Prix de l'énergie : des aides trop peu ciblées selon la Cour des comptes
Bouclier tarifaire, remise carburant, chèque fioul... Depuis l'automne 2021, l'État a mis en place 25 dispositifs pour faire face à la crise énergétique. Ils visent aussi bien les ménages que les entreprises, les associations ou les collectivités.
Le 15 mars 2024, la Cour des comptes a publié un rapport sur les mesures exceptionnelles de lutte contre la hausse des prix de l’énergie prise depuis l'automne 2021.
Des mesures efficaces mais aussi des effets d'aubaine
Selon la Cour, "les mesures de réduction des hausses de prix de l’électricité, comme du gaz et des carburants, ont atténué de façon significative la répercussion des augmentations des prix de gros sur les factures des clients finals."
Pour l'électricité, par exemple, le prix moyen payé hors TVA par l’ensemble des ménages en France a progressé de 7,4% entre 2021 et 2022 (il pourrait augmenter de 18,5% en 2023). Sans le bouclier tarifaire électricité, la hausse des prix hors TVA aurait atteint près de 40% en 2022 puis plus de 50% en 2023.
De nombreuses mesures de baisse de prix s’appuient sur des intermédiaires (fournisseurs d’énergie ou distributeurs de carburant) destinataires directs des soutiens financiers mis en place, qui sont censés répercuter ce soutien sous forme de baisse de leurs prix de vente aux clients finals.
D'après la Cour, il existe, sur certains dispositifs, un flou sur le caractère obligatoire d’une telle répercussion, et, dans tous les cas, la nécessité d’en contrôler la réalité et les conséquences pour attester de l’efficacité des aides accordées.
Certains ménages, ont pu bénéficier d’une protection potentiellement supérieure à celle des tarifs réglementés de vente.
Le coût brut pour l’État de l’ensemble des mesures adoptées depuis l’automne 2021 atteindrait près de 72 milliards d'euros (le bilan définitif ne pourra être connu que courant 2024).
Ce coût élevé s'explique par les caractéristiques des principaux dispositifs majoritairement destinés aux ménages (pour 60%) qui sont :
- à 90% sans ciblage en fonction des revenus ;
- sans limite de volumes.
Si la consommation en gaz des ménages et des entreprises a reculé en 2022, en soutenant les volumes de consommation d’essence et de gazole, les aides ont augmenté les émissions de CO2 liées aux transports.

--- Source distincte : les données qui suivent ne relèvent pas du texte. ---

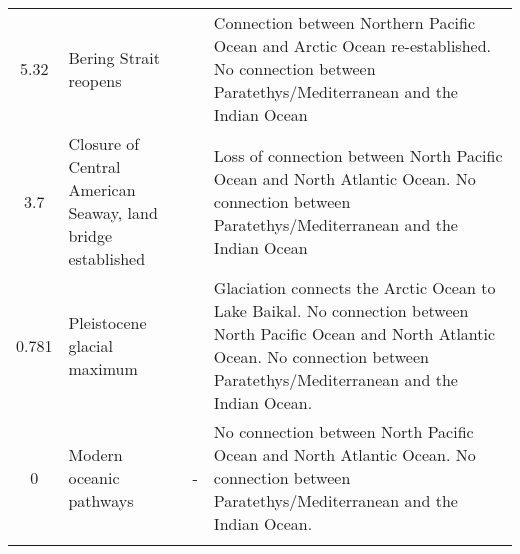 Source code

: \begin{longtable}{cp{}cp{}}
5.32 &
Bering Strait reopens &
\cite{gladenkov2002refined} &
Connection between Northern Pacific Ocean and Arctic Ocean re-established. No connection between Paratethys/Mediterranean and the Indian Ocean\\
3.7 &
Closure of Central American Seaway, land bridge established &
\cite{duque1990neogene} &
Loss of connection between North Pacific Ocean and North Atlantic Ocean. No connection between  Paratethys/Mediterranean and the Indian Ocean \\
0.781 &
Pleistocene glacial maximum &
\cite{ehlers2007extent} &
Glaciation connects the Arctic Ocean to Lake Baikal. No connection between North Pacific Ocean and North Atlantic Ocean. No connection between Paratethys/Mediterranean and the Indian Ocean. \\
0 &
Modern oceanic pathways &
- &
No connection between North Pacific Ocean and North Atlantic Ocean. No connection between  Paratethys/Mediterranean and the Indian Ocean.\\
\hline

\label{table-pathways}
\end{longtable}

Une étude du Conseil d’analyse économique sur la consommation de carburant des automobilistes estime que la "remise carburant" a augmenté les émissions de CO2 de 48 à 93 kg de CO2, en moyenne, par ménage automobiliste. La consommation annuelle de carburant routier est en hausse de 2,2% en 2022 par rapport à 2021.
Des aides ciblées sur les consommateurs les moins à même de supporter financièrement les hausses de prix auraient permis parallèlement de maintenir une incitation à la baisse de consommation à travers le signal-prix.